Twilight at Sunset and a Falling Star

The last full week of January would be busy.  On my list I wish to make a visit to Stella in Cornwall.  Wrapped into that journey will be an errand to be carried out on the beach at Fistral Bay, an overnight stay with a nephew by marriage who lives close by.  I will drive back to my home in Dorset via the village of Hawkchurch on the east margin of Devon to spend a couple of days with my sister.

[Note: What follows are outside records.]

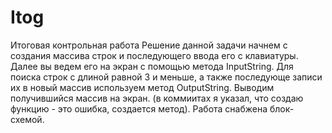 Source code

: # Itog
Итоговая контрольная работа
Решение данной задачи начнем с создания массива строк и последующего ввода его с клавиатуры. Далее вы ведем его на экран с помощью метода InputString. Для поиска 
строк с длиной равной 3 и меньше, а также последующе записи их в новый массив используем метод OutputString. Выводим получившийся массив на экран. 
(в коммиитах я указал, что создаю функцию - это ошибка, создается метод). Работа снабжена блок-схемой.
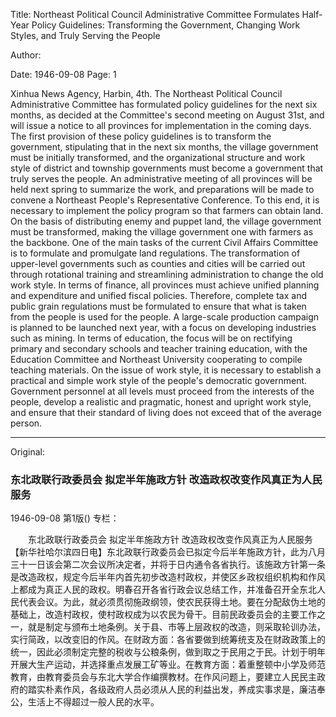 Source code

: Title: Northeast Political Council Administrative Committee Formulates Half-Year Policy Guidelines: Transforming the Government, Changing Work Styles, and Truly Serving the People

Author:

Date: 1946-09-08
Page: 1

Xinhua News Agency, Harbin, 4th. The Northeast Political Council Administrative Committee has formulated policy guidelines for the next six months, as decided at the Committee's second meeting on August 31st, and will issue a notice to all provinces for implementation in the coming days. The first provision of these policy guidelines is to transform the government, stipulating that in the next six months, the village government must be initially transformed, and the organizational structure and work style of district and township governments must become a government that truly serves the people. An administrative meeting of all provinces will be held next spring to summarize the work, and preparations will be made to convene a Northeast People's Representative Conference. To this end, it is necessary to implement the policy program so that farmers can obtain land. On the basis of distributing enemy and puppet land, the village government must be transformed, making the village government one with farmers as the backbone. One of the main tasks of the current Civil Affairs Committee is to formulate and promulgate land regulations. The transformation of upper-level governments such as counties and cities will be carried out through rotational training and streamlining administration to change the old work style. In terms of finance, all provinces must achieve unified planning and expenditure and unified fiscal policies. Therefore, complete tax and public grain regulations must be formulated to ensure that what is taken from the people is used for the people. A large-scale production campaign is planned to be launched next year, with a focus on developing industries such as mining. In terms of education, the focus will be on rectifying primary and secondary schools and teacher training education, with the Education Committee and Northeast University cooperating to compile teaching materials. On the issue of work style, it is necessary to establish a practical and simple work style of the people's democratic government. Government personnel at all levels must proceed from the interests of the people, develop a realistic and pragmatic, honest and upright work style, and ensure that their standard of living does not exceed that of the average person.



<hr /> 

Original: 


### 东北政联行政委员会  拟定半年施政方针  改造政权改变作风真正为人民服务

1946-09-08
第1版()
专栏：

　　东北政联行政委员会
    拟定半年施政方针
    改造政权改变作风真正为人民服务
    【新华社哈尔滨四日电】东北政联行政委员会已拟定今后半年施政方针，此为八月三十一日该会第二次会议所决定者，并将于日内通令各省执行。该施政方针第一条是改造政权，规定今后半年内首先初步改造村政权，并使区乡政权组织机构和作风上都成为真正人民的政权。明春召开各省行政会议总结工作，并准备召开全东北人民代表会议。为此，就必须贯彻施政纲领，使农民获得土地。要在分配敌伪土地的基础上，改造村政权，使村政权成为以农民为骨干。目前民政委员会的主要工作之一，就是制定与颁布土地条例。关于县、市等上层政权的改造，则采取轮训办法，实行简政，以改变旧的作风。在财政方面：各省要做到统筹统支及在财政政策上的统一，因此必须制定完整的税收与公粮条例，做到取之于民用之于民。计划于明年开展大生产运动，并选择重点发展工矿等业。在教育方面：着重整顿中小学及师范教育，由教育委员会与东北大学合作编撰教材。在作风问题上，要建立人民民主政府的踏实朴素作风，各级政府人员必须从人民的利益出发，养成实事求是，廉洁奉公，生活上不得超过一般人民的水平。
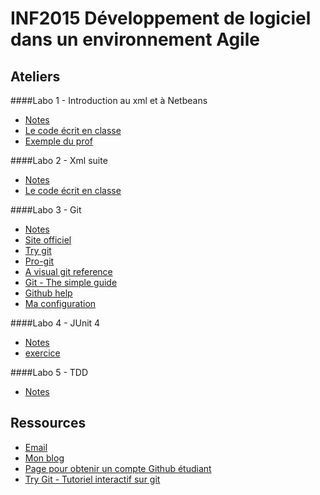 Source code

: # INF2015 Développement de logiciel dans un environnement Agile

## Ateliers

####Labo 1 - Introduction au xml et à Netbeans
* [Notes](https://github.com/alexcp/inf2015/blob/master/1_xml_java_netbeans.md)
* [Le code écrit en classe](https://github.com/alexcp/inf2015--twitter-api)
* [Exemple du prof](https://github.com/jacquesberger/DOMExample)

####Labo 2 - Xml suite
* [Notes](https://github.com/alexcp/inf2015/blob/master/2_xml_java_suite.md)
* [Le code écrit en classe](https://github.com/alexcp/inf2015--twitter-api)

####Labo 3 - Git
* [Notes](https://github.com/alexcp/inf2015/blob/master/3_git.md)
* [Site officiel](http://git-scm.com)
* [Try git](http://try.github.com/)
* [Pro-git](http://git-scm.com/book)
* [A visual git reference](http://marklodato.github.com/visual-git-guide/index-en.html)
* [Git - The simple guide](http://rogerdudler.github.com/git-guide/)
* [Github help](https://help.github.com/)
* [Ma configuration](https://github.com/alexcp/gitconfig)

####Labo 4 - JUnit 4
* [Notes](https://github.com/alexcp/inf2015/blob/master/4_junit.md)
* [exercice](https://github.com/alexcp/inf2015-junit4)

####Labo 5 - TDD
* [Notes](https://github.com/alexcp/inf2015/blob/master/5_tdd.md)

## Ressources

* [Email](mailto:alex@alexcp.com)
* [Mon blog](http://alexcp.com)
* [Page pour obtenir un compte Github étudiant](https://github.com/edu)
* [Try Git - Tutoriel interactif sur git](http://try.github.com)
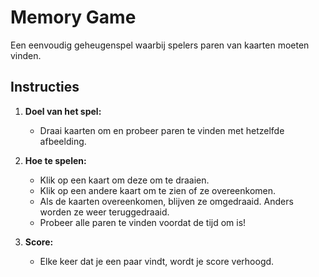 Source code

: # Memory Game

Een eenvoudig geheugenspel waarbij spelers paren van kaarten moeten vinden.

## Instructies

1. **Doel van het spel:**
   - Draai kaarten om en probeer paren te vinden met hetzelfde afbeelding.

2. **Hoe te spelen:**
   - Klik op een kaart om deze om te draaien.
   - Klik op een andere kaart om te zien of ze overeenkomen.
   - Als de kaarten overeenkomen, blijven ze omgedraaid. Anders worden ze weer teruggedraaid.
   - Probeer alle paren te vinden voordat de tijd om is!

3. **Score:**
   - Elke keer dat je een paar vindt, wordt je score verhoogd.
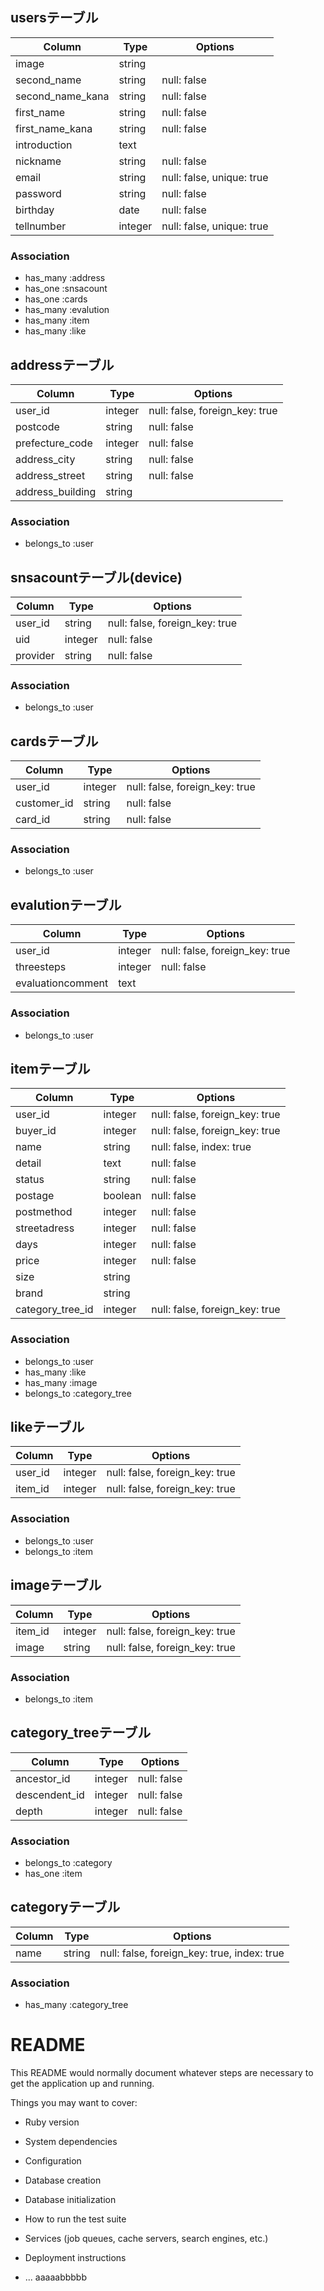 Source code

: ## usersテーブル
|Column|Type|Options|
|------|----|-------|
|image|string|
|second_name|string|null: false|
|second_name_kana|string|null: false|
|first_name|string|null: false|
|first_name_kana|string|null: false|
|introduction|text|
|nickname|string|null: false|
|email|string|null: false, unique: true|
|password|string|null: false|
|birthday|date|null: false|
|tellnumber|integer|null: false, unique: true|
### Association
- has_many :address
- has_one :snsacount
- has_one :cards
- has_many :evalution
- has_many :item
- has_many :like



## addressテーブル
|Column|Type|Options|
|------|----|-------|
|user_id|integer|null: false, foreign_key: true|
|postcode|string|null: false|
|prefecture_code|integer|null: false|
|address_city|string|null: false|
|address_street|string|null: false|
|address_building|string|
### Association
- belongs_to :user



## snsacountテーブル(device)
|Column|Type|Options|
|------|----|-------|
|user_id|string|null: false, foreign_key: true|
|uid|integer|null: false|
|provider|string|null: false|
### Association
- belongs_to :user



## cardsテーブル
|Column|Type|Options|
|------|----|-------|
|user_id|integer|null: false, foreign_key: true|
|customer_id|string|null: false|
|card_id|string|null: false|
### Association
- belongs_to :user


## evalutionテーブル
|Column|Type|Options|
|------|----|-------|
|user_id|integer|null: false, foreign_key: true|
|threesteps|integer|null: false|
|evaluationcomment|text|
### Association
- belongs_to :user



## itemテーブル
|Column|Type|Options|
|------|----|-------|
|user_id|integer|null: false, foreign_key: true|
|buyer_id|integer|null: false, foreign_key: true|
|name|string|null: false, index: true|
|detail|text|null: false|
|status|string|null: false|
|postage|boolean|null: false|
|postmethod|integer|null: false|
|streetadress|integer|null: false|
|days|integer|null: false|
|price|integer|null: false|
|size|string|
|brand|string|
|category_tree_id|integer|null: false, foreign_key: true|
### Association
- belongs_to :user
- has_many :like
- has_many :image
- belongs_to :category_tree


## likeテーブル
|Column|Type|Options|
|------|----|-------|
|user_id|integer|null: false, foreign_key: true|
|item_id|integer|null: false, foreign_key: true|
### Association
- belongs_to :user
- belongs_to :item


## imageテーブル
|Column|Type|Options|
|------|----|-------|
|item_id|integer|null: false, foreign_key: true|
|image|string|null: false, foreign_key: true|
### Association
- belongs_to :item


## category_treeテーブル
|Column|Type|Options|
|------|----|-------|
|ancestor_id|integer|null: false| 
|descendent_id|integer|null: false| 
|depth|integer|null: false|
### Association
- belongs_to :category
- has_one :item


## categoryテーブル
|Column|Type|Options|
|------|----|-------|
|name|string|null: false, foreign_key: true, index: true| 
### Association
- has_many :category_tree




# README

This README would normally document whatever steps are necessary to get the
application up and running.

Things you may want to cover:

* Ruby version

* System dependencies

* Configuration

* Database creation

* Database initialization

* How to run the test suite

* Services (job queues, cache servers, search engines, etc.)

* Deployment instructions

* ...
aaaaabbbbb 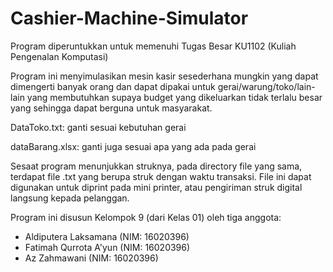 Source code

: # Cashier-Machine-Simulator

Program diperuntukkan untuk memenuhi Tugas Besar KU1102 (Kuliah Pengenalan Komputasi)

Program ini menyimulasikan mesin kasir sesederhana mungkin yang dapat dimengerti banyak orang dan dapat dipakai untuk gerai/warung/toko/lain-lain yang membutuhkan supaya budget yang dikeluarkan tidak terlalu besar yang sehingga dapat berguna untuk masyarakat.


DataToko.txt: ganti sesuai kebutuhan gerai

dataBarang.xlsx: ganti juga sesuai apa yang ada pada gerai

Sesaat program menunjukkan struknya, pada directory file yang sama, terdapat file .txt yang berupa struk dengan waktu transaksi. File ini dapat digunakan untuk diprint pada mini printer, atau pengiriman struk digital langsung kepada pelanggan.


Program ini disusun Kelompok 9 (dari Kelas 01) oleh tiga anggota:
* Aldiputera Laksamana (NIM: 16020396)
* Fatimah Qurrota A'yun (NIM: 16020396)
* Az Zahmawani (NIM: 16020396)
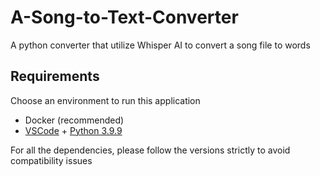 # A-Song-to-Text-Converter
A python converter that utilize Whisper AI to convert a song file to words
## Requirements
Choose an environment to run this application 
  
  
* Docker (recommended)  
* [VSCode](https://code.visualstudio.com/download) + [Python 3.9.9](https://www.python.org/downloads/release/python-399/) 
  
  
For all the dependencies, please follow the versions strictly to avoid compatibility issues




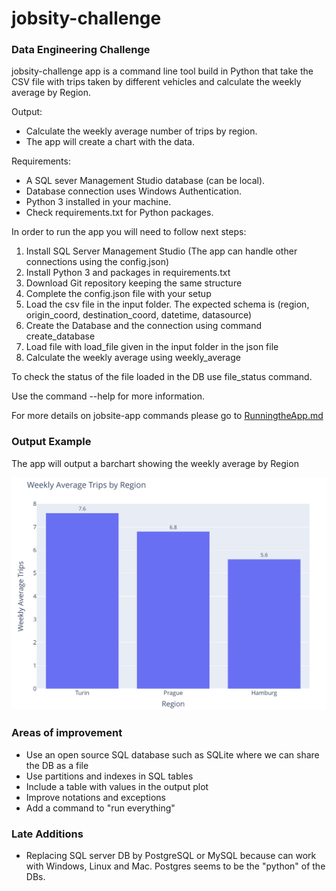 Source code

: # jobsity-challenge
### Data Engineering Challenge


jobsity-challenge app is a command line tool build in Python that take the CSV file with trips taken by different vehicles and calculate the weekly average by Region.

Output:
- Calculate the weekly average number of trips by region. 
- The app will create a chart with the data.

Requirements:
- A SQL sever Management Studio database (can be local).
- Database connection uses Windows Authentication.
- Python 3 installed in your machine.
- Check requirements.txt for Python packages.
        
In order to run the app you will need to follow next steps:
1. Install SQL Server Management Studio (The app can handle other connections using the config.json)
2. Install Python 3 and packages in requirements.txt
3. Download Git repository keeping the same structure
4. Complete the config.json file with your setup 
5. Load the csv file in the input folder. The expected schema is (region, origin_coord, destination_coord, datetime, datasource)  
6. Create the Database and the connection using command create_database
7. Load file with load_file given in the input folder in the json file 
8. Calculate the weekly average using weekly_average 
            
To check the status of the file loaded in the DB use file_status command. 

Use the command --help for more information.

For more details on jobsite-app commands please go to [RunningtheApp.md](https://github.com/agvelazquez/jobsity-challenge/blob/main/RunningtheApp.md)

### Output Example

The app will output a barchart showing the weekly average by Region

![plot](docs/output_chart.PNG)


### Areas of improvement 
- Use an open source SQL database such as SQLite where we can share the DB as a file
- Use partitions and indexes in SQL tables
- Include a table with values in the output plot
- Improve notations and exceptions 
- Add a command to "run everything"

### Late Additions
- Replacing SQL server DB by PostgreSQL or MySQL because can work with Windows, Linux and Mac. Postgres seems to be the "python" of the DBs. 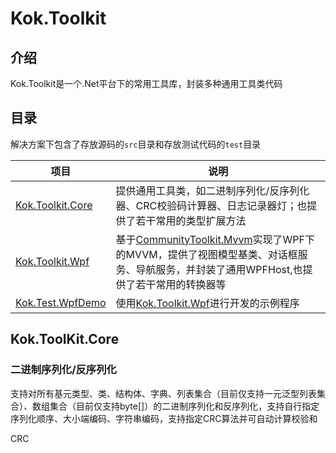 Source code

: # Kok.Toolkit

## 介绍

Kok.Toolkit是一个.Net平台下的常用工具库，封装多种通用工具类代码

## 目录

解决方案下包含了存放源码的`src`目录和存放测试代码的`test`目录

| 项目                                                         | 说明                                                         |
| ------------------------------------------------------------ | ------------------------------------------------------------ |
| [Kok.Toolkit.Core](https://github.com/how-chwong/Kok.Toolkit/tree/feat-init-core-code/src/Kok.Toolkit.Core) | 提供通用工具类，如二进制序列化/反序列化器、CRC校验码计算器、日志记录器灯；也提供了若干常用的类型扩展方法 |
| [Kok.Toolkit.Wpf](https://github.com/how-chwong/Kok.Toolkit/tree/feat-init-core-code/src/Kok.Toolkit.Wpf) | 基于[CommunityToolkit.Mvvm](https://github.com/CommunityToolkit/dotnet/tree/main/src/CommunityToolkit.Mvvm)实现了WPF下的MVVM，提供了视图模型基类、对话框服务、导航服务，并封装了通用WPFHost,也提供了若干常用的转换器等 |
| [Kok.Test.WpfDemo](https://github.com/how-chwong/Kok.Toolkit/tree/feat-init-core-code/test/Kok.Test.WpfDemo) | 使用[Kok.Toolkit.Wpf](https://github.com/how-chwong/Kok.Toolkit/tree/feat-init-core-code/src/Kok.Toolkit.Wpf)进行开发的示例程序 |

## Kok.ToolKit.Core

### 二进制序列化/反序列化

支持对所有基元类型、类、结构体、字典、列表集合（目前仅支持一元泛型列表集合）、数组集合（目前仅支持byte[]）的二进制序列化和反序列化，支持自行指定序列化顺序、大小端编码、字符串编码，支持指定CRC算法并可自动计算校验和





CRC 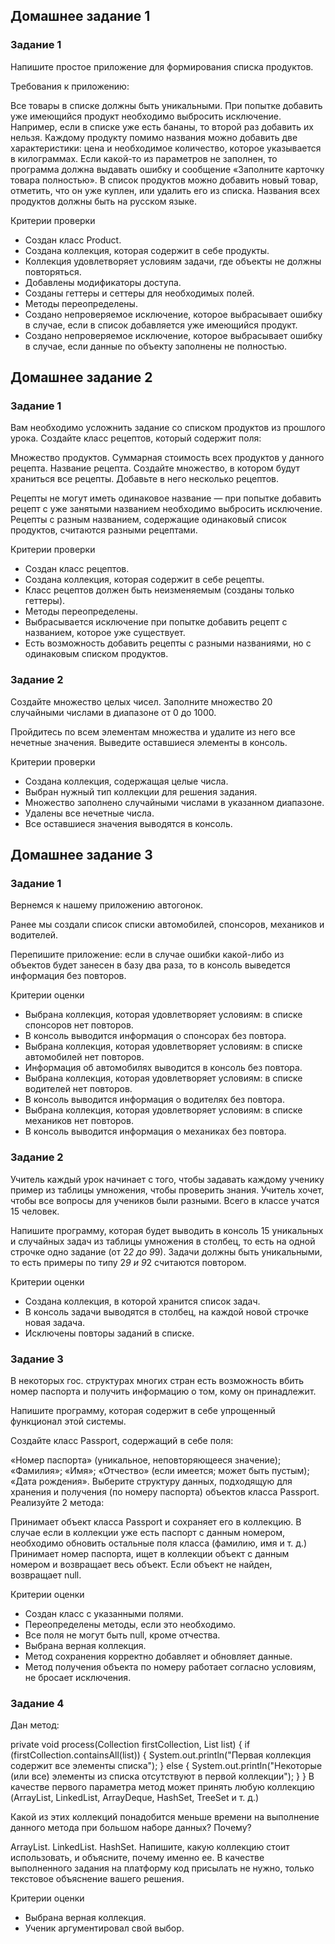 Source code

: ## Домашнее задание 1

### Задание 1

Напишите простое приложение для формирования списка продуктов.

Требования к приложению:

Все товары в списке должны быть уникальными. При попытке добавить уже имеющийся продукт необходимо выбросить исключение. Например, если в списке уже есть бананы, то второй раз добавить их нельзя.
Каждому продукту помимо названия можно добавить две характеристики: цена и необходимое количество, которое указывается в килограммах.
Если какой-то из параметров не заполнен, то программа должна выдавать ошибку и сообщение «Заполните карточку товара полностью».
В список продуктов можно добавить новый товар, отметить, что он уже куплен, или удалить его из списка.
Названия всех продуктов должны быть на русском языке.

Критерии проверки
- Создан класс Product.
- Создана коллекция, которая содержит в себе продукты.
- Коллекция удовлетворяет условиям задачи, где объекты не должны повторяться.
- Добавлены модификаторы доступа.
- Созданы геттеры и сеттеры для необходимых полей.
- Методы переопределены.
- Создано непроверяемое исключение, которое выбрасывает ошибку в случае, если в список добавляется уже имеющийся продукт.
- Создано непроверяемое исключение, которое выбрасывает ошибку в случае, если данные по объекту заполнены не полностью.

## Домашнее задание 2

### Задание 1

Вам необходимо усложнить задание со списком продуктов из прошлого урока. Создайте класс рецептов, который содержит поля:

Множество продуктов.
Суммарная стоимость всех продуктов у данного рецепта.
Название рецепта.
Создайте множество, в котором будут храниться все рецепты. Добавьте в него несколько рецептов.

Рецепты не могут иметь одинаковое название — при попытке добавить рецепт с уже занятыми названием необходимо выбросить исключение. Рецепты с разным названием, содержащие одинаковый список продуктов, считаются разными рецептами.

Критерии проверки
- Создан класс рецептов.
- Создана коллекция, которая содержит в себе рецепты.
- Класс рецептов должен быть неизменяемым (созданы только геттеры).
- Методы переопределены.
- Выбрасывается исключение при попытке добавить рецепт с названием, которое уже существует.
- Есть возможность добавить рецепты с разными названиями, но с одинаковым списком продуктов.


### Задание 2
Создайте множество целых чисел. Заполните множество 20 случайными числами в диапазоне от 0 до 1000.

Пройдитесь по всем элементам множества и удалите из него все нечетные значения. Выведите оставшиеся элементы в консоль.

Критерии проверки
- Создана коллекция, содержащая целые числа.
- Выбран нужный тип коллекции для решения задания.
- Множество заполнено случайными числами в указанном диапазоне.
- Удалены все нечетные числа.
- Все оставшиеся значения выводятся в консоль.

## Домашнее задание 3

### Задание 1
Вернемся к нашему приложению автогонок.

Ранее мы создали список списки автомобилей, спонсоров, механиков и водителей.

Перепишите приложение: если в случае ошибки какой-либо из объектов будет занесен в базу два раза, то в консоль выведется информация без повторов.

Критерии оценки
- Выбрана коллекция, которая удовлетворяет условиям: в списке спонсоров нет повторов.
- В консоль выводится информация о спонсорах без повтора.
- Выбрана коллекция, которая удовлетворяет условиям: в списке автомобилей нет повторов.
- Информация об автомобилях выводится в консоль без повтора.
- Выбрана коллекция, которая удовлетворяет условиям: в списке водителей нет повторов.
- В консоль выводится информация о водителях без повтора.
- Выбрана коллекция, которая удовлетворяет условиям: в списке механиков нет повторов.
- В консоль выводится информация о механиках без повтора.


### Задание 2

Учитель каждый урок начинает с того, чтобы задавать каждому ученику пример из таблицы умножения, чтобы проверить знания. Учитель хочет, чтобы все вопросы для учеников были разными. Всего в классе учатся 15 человек.

Напишите программу, которая будет выводить в консоль 15 уникальных и случайных задач из таблицы умножения в столбец, то есть на одной строчке одно задание (от 2*2 до 9*9). Задачи должны быть уникальными, то есть примеры по типу 2*9 и 9*2 считаются повтором.

Критерии оценки
- Создана коллекция, в которой хранится список задач.
- В консоль задачи выводятся в столбец, на каждой новой строчке новая задача.
- Исключены повторы заданий в списке.


### Задание 3

В некоторых гос. структурах многих стран есть возможность вбить номер паспорта и получить информацию о том, кому он принадлежит.

Напишите программу, которая содержит в себе упрощенный функционал этой системы.

Создайте класс Passport, содержащий в себе поля:

«Номер паспорта» (уникальное, неповторяющееся значение);
«Фамилия»;
«Имя»;
«Отчество» (если имеется; может быть пустым);
«Дата рождения».
Выберите структуру данных, подходящую для хранения и получения (по номеру паспорта) объектов класса Passport. Реализуйте 2 метода:

Принимает объект класса Passport и сохраняет его в коллекцию. В случае если в коллекции уже есть паспорт с данным номером, необходимо обновить остальные поля класса (фамилию, имя и т. д.)
Принимает номер паспорта, ищет в коллекции объект с данным номером и возвращает весь объект. Если объект не найден, возвращает null.

Критерии оценки
- Создан класс с указанными полями.
- Переопределены методы, если это необходимо.
- Все поля не могут быть null, кроме отчества.
- Выбрана верная коллекция.
- Метод сохранения корректно добавляет и обновляет данные.
- Метод получения объекта по номеру работает согласно условиям, не бросает исключения.


### Задание 4

Дан метод:

private void process(Collection<Integer> firstCollection, List<Integer> list) {
if (firstCollection.containsAll(list)) {
System.out.println("Первая коллекция содержит все элементы списка");
} else {
System.out.println("Некоторые (или все) элементы из списка отсутствуют в первой коллекции");
}
}
В качестве первого параметра метод может принять любую коллекцию (ArrayList, LinkedList, ArrayDeque, HashSet, TreeSet и т. д.)

Какой из этих коллекций понадобится меньше времени на выполнение данного метода при большом наборе данных? Почему?

ArrayList.
LinkedList.
HashSet.
Напишите, какую коллекцию стоит использовать, и объясните, почему именно ее. В качестве выполненного задания на платформу код присылать не нужно, только текстовое объяснение вашего решения.

Критерии оценки
- Выбрана верная коллекция.
- Ученик аргументировал свой выбор.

So I sally forth, as I do, on Monday just before lunchtime.  I am rather later than I had intended as I wish to catch a falling tide at Fistral Bay at the end of the afternoon.  When I make the long drive to Cornwall on my own I like to take an easy-to-handle sandwich to eat as it helps to break up the monotony.  Unfortunately the bread makes me sleepy and I must pull over to rest my bleary eyes.  Just under half an hour later I resume the journey and drive to Atlantic Road, Newquay where I leave my car in the first carpark I see.  Unfortunately it is not the nearest in terms of access to the shore by a long chalk, and I needs must ask an itinerant who is sloping along the cliff path plugged into ear-phones and his rolling gait, and demeanour when I speak to him, tell me he is within a gnat’s whisker of being spaced out.  He is on the way to the Spa to buy some tinnies he tells me.  But he is amiable enough and helpful.  It takes me a good quarter of an hour to gain the sand dunes which back the wide sandy bay with its rock platform well exposed on the northeastern margin.

I’ve come to collect some Glycymeris shells, Dog Cockles, the large, showy white clam shells with a chestnut-coloured chevron pattern and which were so popular with the ancients.  They collected the pleasing round shells as talismans, as pendants to string and probably for a range of other purposes for which we can only guess.  In life the robust clams inhabit coarse sand and shelly gravel.  The species is edible and is offered for sale in France under the name ‘Amande de Mer’ meaning Sea Almond.  ese were not collected for food; their worn, beach-abraded condition sometimes with a natural hole worn at the umbo, as they are excavated at archaeological sites, testifies to the fact that they were picked up as dead shells.  Will I find any today?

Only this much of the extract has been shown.